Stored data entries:
----

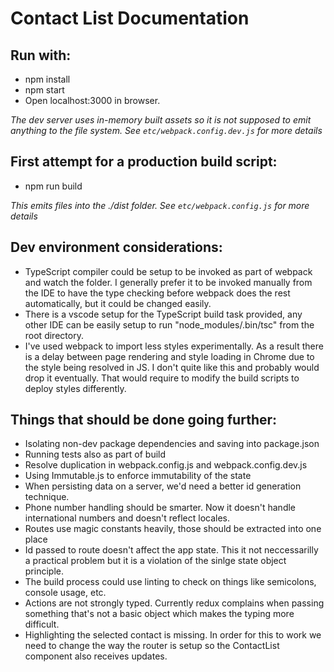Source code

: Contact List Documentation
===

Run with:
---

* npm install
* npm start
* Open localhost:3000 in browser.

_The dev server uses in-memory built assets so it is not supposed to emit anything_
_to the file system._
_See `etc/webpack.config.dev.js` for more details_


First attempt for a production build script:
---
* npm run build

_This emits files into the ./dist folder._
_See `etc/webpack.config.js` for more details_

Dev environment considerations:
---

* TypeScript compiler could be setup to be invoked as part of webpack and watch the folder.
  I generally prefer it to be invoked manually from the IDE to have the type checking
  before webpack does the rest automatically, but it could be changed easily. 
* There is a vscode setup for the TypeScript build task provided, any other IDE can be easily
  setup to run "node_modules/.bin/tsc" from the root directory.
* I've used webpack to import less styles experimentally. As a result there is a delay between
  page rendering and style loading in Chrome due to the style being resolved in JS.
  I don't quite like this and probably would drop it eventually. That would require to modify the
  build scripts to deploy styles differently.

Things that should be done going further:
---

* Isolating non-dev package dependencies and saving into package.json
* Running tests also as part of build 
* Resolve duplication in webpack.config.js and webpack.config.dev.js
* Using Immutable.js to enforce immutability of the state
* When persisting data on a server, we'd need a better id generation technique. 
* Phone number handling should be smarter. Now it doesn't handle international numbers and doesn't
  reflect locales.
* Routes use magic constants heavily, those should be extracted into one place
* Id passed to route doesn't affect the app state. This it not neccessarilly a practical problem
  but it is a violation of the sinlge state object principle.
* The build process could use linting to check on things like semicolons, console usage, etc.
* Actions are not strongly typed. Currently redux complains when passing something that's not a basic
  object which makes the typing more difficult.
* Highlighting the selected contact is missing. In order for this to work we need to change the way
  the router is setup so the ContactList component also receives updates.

----

Please copy the lines in the records above between the one holding "First attempt for" and the one holding "I generally prefer", inclusive, exactly and with no other line.

▶ _EXERCISE OUTPUT_
First attempt for a production build script:
---
* npm run build

_This emits files into the ./dist folder._
_See `etc/webpack.config.js` for more details_

Dev environment considerations:
---

* TypeScript compiler could be setup to be invoked as part of webpack and watch the folder.
  I generally prefer it to be invoked manually from the IDE to have the type checking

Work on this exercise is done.